The interest payable for the wife’s share of the matrimonial home between July 1, 2008 (when the wife left the residence) and June 30, 2010 (when she was paid her share).
Child support, and;
Spousal support. Her support calculations were made from the end of the year in which support was due, not as they fell due monthly. This resulted in less interest payable being claimed.
[67] The husband's slender reasons why no interest should be payable, or at least why they should be discounted, are no more than re-argument of the trial issues on which he was unsuccessful.
[68] The wife's approach, which averages the prescribed rate, is preferable to the husband's quarterly calculations because her calculations start when the cause of action arose and reasonably take into account (by averaging down) the dramatically higher rates which obtained in the last three quarters of 2008 and the first quarter of 2009, although both of her averages are skewered by an incorrect second-quarter figure for 2010 (i.e. 5%). For all but the first four quarters just noted, the average rate was about 1.3%.

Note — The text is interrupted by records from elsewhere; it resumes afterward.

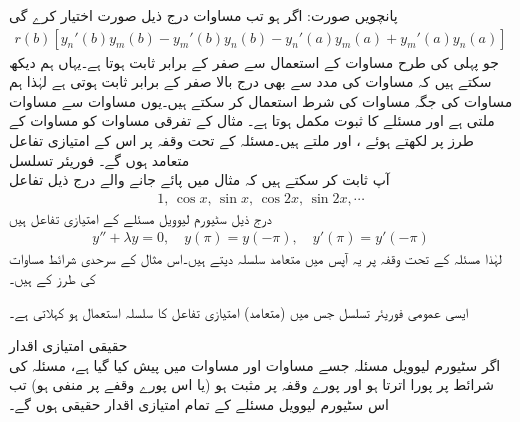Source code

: پانچویں صورت: اگر  ہو تب مساوات   درج ذیل صورت اختیار کرے گی
\begin{align*}
r(b)[y_n'(b)y_m(b)-y_m'(b)y_n(b)-y_n'(a)y_m(a)+y_m'(a)y_n(a)]
\end{align*}
جو پہلی کی طرح  مساوات  کے استعمال سے صفر کے برابر ثابت ہوتا ہے۔یہاں ہم دیکھ سکتے ہیں کہ مساوات  کی مدد سے بھی درج بالا صفر کے برابر ثابت ہوتی ہے لہٰذا ہم مساوات  کی جگہ مساوات  کی شرط استعمال کر سکتے ہیں۔یوں مساوات  سے مساوات  ملتی ہے اور مسئلے کا ثبوت مکمل ہوتا ہے۔
مثال  کے تفرقی مساوات کو مساوات  کے طرز پر لکھتے ہوئے ،  اور  ملتے ہیں۔مسئلہ  کے تحت وقفہ  پر اس کے امتیازی تفاعل متعامد ہوں گے۔
\quad فوریئر تسلسل\\
آپ ثابت کر سکتے ہیں کہ مثال  میں پائے جانے والے درج ذیل تفاعل 
\begin{align*}
1,\, \cos x , \, \sin x,\, \cos 2x,\, \sin 2x, \cdots
\end{align*}
درج ذیل سٹیورم لیوویل مسئلے کے امتیازی تفاعل ہیں
\begin{align*}
y''+\lambda y=0, \quad y(\pi)=y(-\pi), \quad y'(\pi)=y'(-\pi)
\end{align*}
 لہٰذا مسئلہ  کے تحت وقفہ  پر  یہ آپس میں متعامد سلسلہ دیتے ہیں۔اس مثال کے سرحدی شرائط مساوات  کی طرز کے ہیں۔

ایسی عمومی فوریئر تسلسل جس میں (متعامد) امتیازی تفاعل کا سلسلہ استعمال ہو  کہلاتی ہے۔ 

\quad حقیقی امتیازی اقدار\\
اگر سٹیورم لیوویل مسئلہ  جسے مساوات  اور مساوات  میں پیش کیا گیا ہے، مسئلہ  کی شرائط پر پورا اترتا ہو اور پورے وقفہ  پر  مثبت ہو (یا اس پورے وقفے پر   منفی ہو) تب اس سٹیورم لیوویل مسئلے کے تمام امتیازی اقدار حقیقی ہوں گے۔

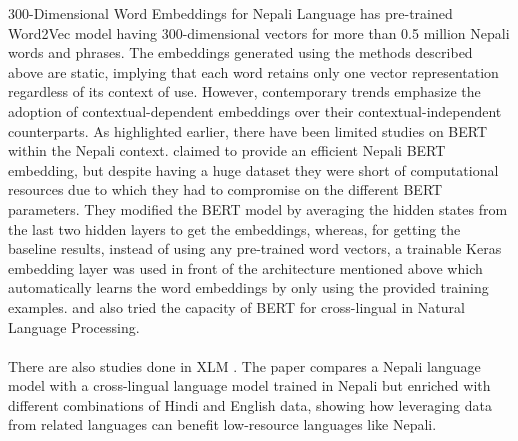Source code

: 300-Dimensional Word Embeddings for Nepali Language \cite{300D} has pre-trained Word2Vec model having 300-dimensional vectors for more than 0.5 million Nepali words and phrases.
The embeddings generated using the methods described above are static, implying that each word retains only one vector representation regardless of its context of use. However, contemporary trends emphasize the adoption of contextual-dependent embeddings over their contextual-independent counterparts. As highlighted earlier, there have been limited studies on BERT within the Nepali context. \cite{koirala-niraula-2021-npvec1} claimed to provide an efficient Nepali BERT embedding, but despite having a huge dataset they were short of computational resources due to which they had to compromise on the different BERT parameters. They modified the BERT model by averaging the hidden states from the last two hidden layers to get the embeddings, whereas, for getting the baseline results, instead of using any pre-trained word vectors, a trainable Keras embedding layer was used in front of the architecture mentioned above which automatically learns the word embeddings by only using the provided training examples. \cite{rajan_nepalibert_2021} and  \cite{milanmg_bert-nepali_2022} also tried the capacity of BERT for cross-lingual in Natural Language Processing. \\\\
There are also studies done in XLM \cite{NEURIPS2019_c04c19c2}. The paper compares a Nepali language model with a cross-lingual language model trained in Nepali but enriched with different combinations of Hindi and English data, showing how leveraging data from related languages can benefit low-resource languages like Nepali.

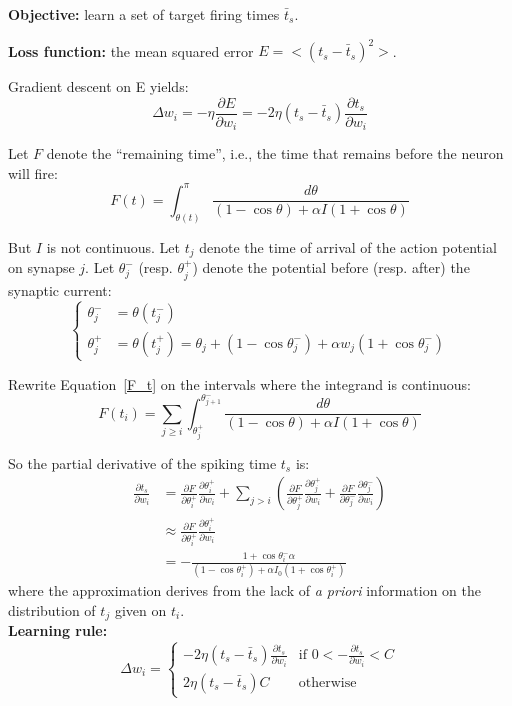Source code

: \documentclass[final]{beamer}
\begin{document}
\begin{frame}[t]
\begin{multicols}{2}
\textbf{Objective:} learn a set of target firing times $\bar{t}_s$.

\textbf{Loss function:} the mean squared error $E=<(t_s - \bar{t}_s)^2>$.

Gradient descent on E yields:
\begin{equation}
	\Delta w_i = -\eta \frac{\partial E}{\partial w_i} = -2\eta(t_s - \bar{t}_s)\frac{\partial t_s}{\partial w_i}
\end{equation}

Let $F$ denote the ``remaining time'', i.e., the time that remains before the neuron will fire:
\begin{equation}
\label{F_t}
	F(t) = \int_{\theta(t)}^\pi \frac{d \theta}{(1-\cos \theta) + \alpha I (1 + \cos \theta)}
\end{equation}

But $I$ is not continuous. Let $t_j$ denote the time of arrival of the action potential on synapse $j$. 
Let $\theta_j^-$ (resp. $\theta_j^+$) denote the potential before (resp. after)  the synaptic current:
\begin{equation}
\left\{ \begin{array}{ll}
 \theta_j^- &= \theta(t_j^-) \\
\theta_j^+ &= \theta(t_j^+) = \theta_j +  (1 - \cos \theta_j^-) +\alpha w_j (1 + \cos \theta_j^-) 
  \end{array} \right.
\end{equation}

Rewrite Equation~\ref{F_t} on the intervals where the integrand is continuous:
\begin{equation}
	F(t_i) = \sum_{j \geq i}\int_{\theta_j^+}^{\theta_{j+1}^-} \frac{d \theta}{(1-\cos \theta) + \alpha I (1 + \cos \theta)}
\end{equation}

So the partial derivative of the spiking time $t_s$ is:
\begin{align}
\frac{\partial t_s}{\partial w_i} 
&= \frac{\partial F}{\partial \theta_i^+} \frac{\partial \theta_i^+}{\partial w_i} + \sum_{j > i} (
\frac{\partial F}{\partial \theta_j^+} \frac{\partial \theta_j^+}{\partial w_i} + 
\frac{\partial F}{\partial \theta_j^-} \frac{\partial \theta_j^-}{\partial w_i})\\
&\approx \frac{\partial F}{\partial \theta_i^+} \frac{\partial \theta_i^+}{\partial w_i}\\
&= -\frac{1+\cos \theta_i^- \alpha} {(1 - \cos \theta_i^+) + \alpha I_0(1 + \cos \theta_i^+)}
\end{align}
where the approximation derives from the lack of \emph{a priori} information on the distribution of $t_j$ given on $t_i$.\\
\textbf{Learning rule:}
\begin{equation}
\Delta w_i =
\left\{ \begin{array}{lr}
 -2\eta (t_s - \bar{t}_s) \frac{\partial t_s}{\partial w_i} & \text{if } 0 < - \frac{\partial t_s}{\partial w_i}  < C\\
2\eta (t_s - \bar{t}_s) C & \text{otherwise}
  \end{array} \right.
\end{equation}


\end{multicols}
\end{frame}
\end{document}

[69] After the parties separated, and even after the wife was paid her interest in the matrimonial home in June 2010, the husband not only had the means to make an equalization payment but he also had the ability to pay the child and spousal support that it was later determined that he should have paid. He had the cash flow and liquidity to meet his obligations. From the date of separation to the May 2015 start of trial he had seven years’ use of funds which this court determined were owed to the wife. She is entitled to PJI.

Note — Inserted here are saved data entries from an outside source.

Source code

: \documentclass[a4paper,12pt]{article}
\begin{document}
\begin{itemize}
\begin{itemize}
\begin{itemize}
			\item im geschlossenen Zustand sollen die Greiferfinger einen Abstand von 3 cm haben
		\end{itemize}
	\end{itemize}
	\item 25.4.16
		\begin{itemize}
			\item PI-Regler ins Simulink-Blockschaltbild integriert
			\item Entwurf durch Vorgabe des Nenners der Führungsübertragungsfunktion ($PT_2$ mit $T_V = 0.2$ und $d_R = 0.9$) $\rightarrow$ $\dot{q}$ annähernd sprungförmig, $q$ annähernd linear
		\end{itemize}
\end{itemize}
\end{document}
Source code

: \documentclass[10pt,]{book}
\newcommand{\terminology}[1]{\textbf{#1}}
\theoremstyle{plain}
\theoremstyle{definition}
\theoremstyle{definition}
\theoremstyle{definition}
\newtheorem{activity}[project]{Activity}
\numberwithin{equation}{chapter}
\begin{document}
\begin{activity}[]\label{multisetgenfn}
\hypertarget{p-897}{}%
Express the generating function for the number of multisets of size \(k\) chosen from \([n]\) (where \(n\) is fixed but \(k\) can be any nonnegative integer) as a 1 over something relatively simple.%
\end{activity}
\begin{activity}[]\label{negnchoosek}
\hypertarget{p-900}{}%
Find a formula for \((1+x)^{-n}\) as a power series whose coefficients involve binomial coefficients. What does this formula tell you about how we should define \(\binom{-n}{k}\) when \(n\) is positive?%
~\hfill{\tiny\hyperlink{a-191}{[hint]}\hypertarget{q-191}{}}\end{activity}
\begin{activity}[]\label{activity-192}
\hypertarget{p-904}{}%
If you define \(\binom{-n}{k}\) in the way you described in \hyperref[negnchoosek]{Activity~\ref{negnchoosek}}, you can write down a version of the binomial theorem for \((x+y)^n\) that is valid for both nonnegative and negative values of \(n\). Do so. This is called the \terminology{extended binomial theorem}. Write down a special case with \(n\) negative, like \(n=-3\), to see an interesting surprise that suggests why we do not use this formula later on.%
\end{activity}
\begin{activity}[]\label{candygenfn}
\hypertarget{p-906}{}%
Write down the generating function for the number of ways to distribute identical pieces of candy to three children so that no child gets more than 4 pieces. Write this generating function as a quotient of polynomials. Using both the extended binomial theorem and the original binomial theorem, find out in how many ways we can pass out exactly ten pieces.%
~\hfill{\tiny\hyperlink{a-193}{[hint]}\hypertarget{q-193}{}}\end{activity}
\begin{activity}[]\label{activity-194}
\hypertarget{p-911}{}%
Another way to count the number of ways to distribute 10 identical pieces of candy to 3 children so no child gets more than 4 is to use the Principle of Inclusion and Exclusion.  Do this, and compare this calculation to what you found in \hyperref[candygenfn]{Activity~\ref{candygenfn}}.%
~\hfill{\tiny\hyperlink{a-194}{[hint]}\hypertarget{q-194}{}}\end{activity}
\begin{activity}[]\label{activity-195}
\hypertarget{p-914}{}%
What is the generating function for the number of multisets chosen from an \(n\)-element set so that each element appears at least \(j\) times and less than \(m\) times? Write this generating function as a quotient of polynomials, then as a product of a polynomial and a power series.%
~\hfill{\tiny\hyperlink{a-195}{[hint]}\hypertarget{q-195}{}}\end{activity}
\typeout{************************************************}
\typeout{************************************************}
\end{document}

[70] In my view, pre-Judgment interest should accrue as of the date that the cause of action arose at the rate of 1.3%. This represents a slight reduction of the alternate rate that the wife proposed to account for the second quarter 2010 rate error. Her alternate claim of $199,975 is reduced to $195,000. This is the amount that the husband shall pay to the wife for pre-Judgment interest.
Disposition
[71] As earlier noted, the wife has claimed costs of $11,300 for her costs and PJI submissions. The materials filed were detailed, clear and helpful. She is entitled to all-inclusive costs of $8,975 (i.e. $7,500 for fees and $1,475 for HST).
[72] Accordingly, the husband shall pay the wife the following:
(a) costs inclusive of disbursements and GST/HST in the amount of $936,625 (i.e. $927,650 and $8,975); and
(b) pre-Judgment interest in the amount of $195,000.